Stewart shouted, “I’m going to kill you,” at the gunman and ran towards him. A veteran of the Iraq War, Stewart’s army training apparently kicked in.
“I heard gunshots,” he told The Daily Caller. “And everybody got up and started trying to get out the back door, so I — for whatever reason — I didn’t do that. I ran the other way. I ran towards the gunshots.”
“I knew I had to be within five feet of this guy so his rifle couldn’t get to me,” he recounted. “So I ran immediately toward him, and I yelled as loud as I could. And he was scared.

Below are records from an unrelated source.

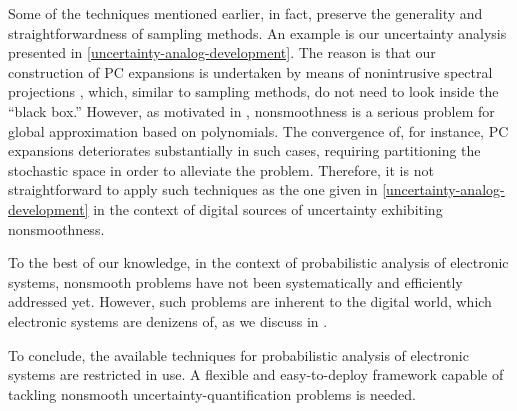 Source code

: Some of the techniques mentioned earlier, in fact, preserve the generality and
straightforwardness of sampling methods. An example is our uncertainty analysis
presented in \cref{uncertainty-analog-development}. The reason is that our
construction of \ac{PC} expansions is undertaken by means of nonintrusive
spectral projections \cite{xiu2010}, which, similar to sampling methods, do not
need to look inside the ``black box.'' However, as motivated in
, nonsmoothness is a serious problem for global
approximation based on polynomials. The convergence of, for instance, \ac{PC}
expansions deteriorates substantially in such cases, requiring partitioning the
stochastic space in order to alleviate the problem. Therefore, it is not
straightforward to apply such techniques as the one given in
\cref{uncertainty-analog-development} in the context of digital sources of
uncertainty exhibiting nonsmoothness.

To the best of our knowledge, in the context of probabilistic analysis of
electronic systems, nonsmooth problems have not been systematically and
efficiently addressed yet. However, such problems are inherent to the digital
world, which electronic systems are denizens of, as we discuss in
.

To conclude, the available techniques for probabilistic analysis of electronic
systems are restricted in use. A flexible and easy-to-deploy framework capable
of tackling nonsmooth uncertainty-quantification problems is needed.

I scared the hell out of him.”
“Looking back, it was kind of a crazy idea to do, but I did it,” he added.
“He was in the act of shooting when I saw him,” Stewart said. “When I yelled at him he turned and looked at me, and he like froze. And then the look on his face was one of amazement at first, and then one of fear. He saw me coming, and I was ready to do whatever I had to do to stop him.”
The gunman then fled the scene with Stewart in pursuit. The shooter got into his car and appeared to reach for a weapon. Stewart slammed his fist into the side of the car, planning to drag the killer out. At that point, an off-duty Border Patrol agent at the scene told Stewart to get down and then fired at the vehicle, causing the shooter to flee.
“It takes a good guy with a gun to stop a bad guy with a gun,” Stewart asserted.
Stewart also spoke about Kaye in glowing terms, saying, “She was a very loving woman.”
“When somebody said I was a hero, I’m like, she was a hero. I just did it instinctively, like an animal. There was no conscious decision. I just did it,” he stated.
“People in the aftermath here have been saying it’s important to be strong and defend ourselves,” he went on to say. “I also think it’s important to know that being strong and defending ourselves requires a lot of sacrifice too.”